Raylan abrió la puerta y Joyce escuchó otra vez la voz que hablaba en italiano. Después oyó otra, en inglés con acento extranjero. Mientras los dos tipos charlaban con Harry, Raylan cruzó el vestíbulo, evitando pisar la tabla que crujía. Joyce, pegada a sus talones, entró en la habitación con él, y se detuvo en cuanto oyó a Raylan decir:
– Deja el arma en el suelo. Venga.
Joyce se apartó, empuñando la Beretta con las dos manos, tal como él le había enseñado.
El tipo que llevaba la escopeta de cañones recortados apoyada en el antebrazo no se movió. El de la camisa a rayas se volvió lo suficiente para verles apuntándole con las armas desde unos tres metros de distancia. Raylan se acercó y le quitó la automática que llevaba metida en la cintura, después, le dijo al de la escopeta:
– ¿Me oyes? Déjala en el suelo. Ahora mismo.

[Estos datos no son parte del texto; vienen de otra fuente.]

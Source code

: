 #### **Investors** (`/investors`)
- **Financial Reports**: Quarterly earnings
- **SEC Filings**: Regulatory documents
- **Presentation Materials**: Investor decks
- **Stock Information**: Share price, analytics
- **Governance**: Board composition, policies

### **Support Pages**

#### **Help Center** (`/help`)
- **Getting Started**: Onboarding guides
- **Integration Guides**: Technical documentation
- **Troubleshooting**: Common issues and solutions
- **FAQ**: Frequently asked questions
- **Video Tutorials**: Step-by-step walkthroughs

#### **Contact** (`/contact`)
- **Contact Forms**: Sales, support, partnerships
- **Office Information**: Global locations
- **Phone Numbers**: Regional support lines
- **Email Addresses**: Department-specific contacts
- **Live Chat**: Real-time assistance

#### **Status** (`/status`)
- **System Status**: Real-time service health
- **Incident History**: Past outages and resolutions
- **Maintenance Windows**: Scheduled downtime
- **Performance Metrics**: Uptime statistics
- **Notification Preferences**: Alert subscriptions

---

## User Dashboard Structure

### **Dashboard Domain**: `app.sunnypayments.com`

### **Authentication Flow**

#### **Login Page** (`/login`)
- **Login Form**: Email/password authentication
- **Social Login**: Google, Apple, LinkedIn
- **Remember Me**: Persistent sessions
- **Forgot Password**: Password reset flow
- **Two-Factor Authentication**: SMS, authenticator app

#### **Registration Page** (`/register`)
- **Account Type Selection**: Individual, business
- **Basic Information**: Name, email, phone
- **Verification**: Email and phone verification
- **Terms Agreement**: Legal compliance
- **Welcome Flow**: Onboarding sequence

El tipo siguió sin moverse. El de la camisa a rayas explicó:
– Marco no habla inglés.
Raylan extendió el brazo, apuntó a la oreja de Marco con el Combat Mag y lo amartilló.
– ¿Esto lo entiende?
Marco se agachó y dejó la escopeta en el suelo mientras el de la camisa a rayas decía:
– Conoce algunas palabras.
Harry recogió la escopeta, sacó su pistola oculta entre los cojines del sillón y se acercó a Raylan. A Joyce le pareció que sudaba. Pero era el mismo Harry de siempre, el que en ese momento miró por la ventana y al ver el Mercedes comentó:
– Veo que tenemos coche.
– Hay que esperar a Robert -replicó Joyce en el acto, y miró a Raylan.
El federal no abrió la boca.
– ¿Se refiere a su chófer, el africano? -le preguntó a Joyce el de la camisa a rayas-. ¿El que le trajo a usted desde Milán? Si lo espera a él, tendrá que esperar mucho.
Joyce miró una vez más a Raylan, esperando que él dijera algo. Lo único que hizo él fue mirar al de la camisa a rayas, que le devolvió la mirada más tranquilo, como si ahora llevara ventaja.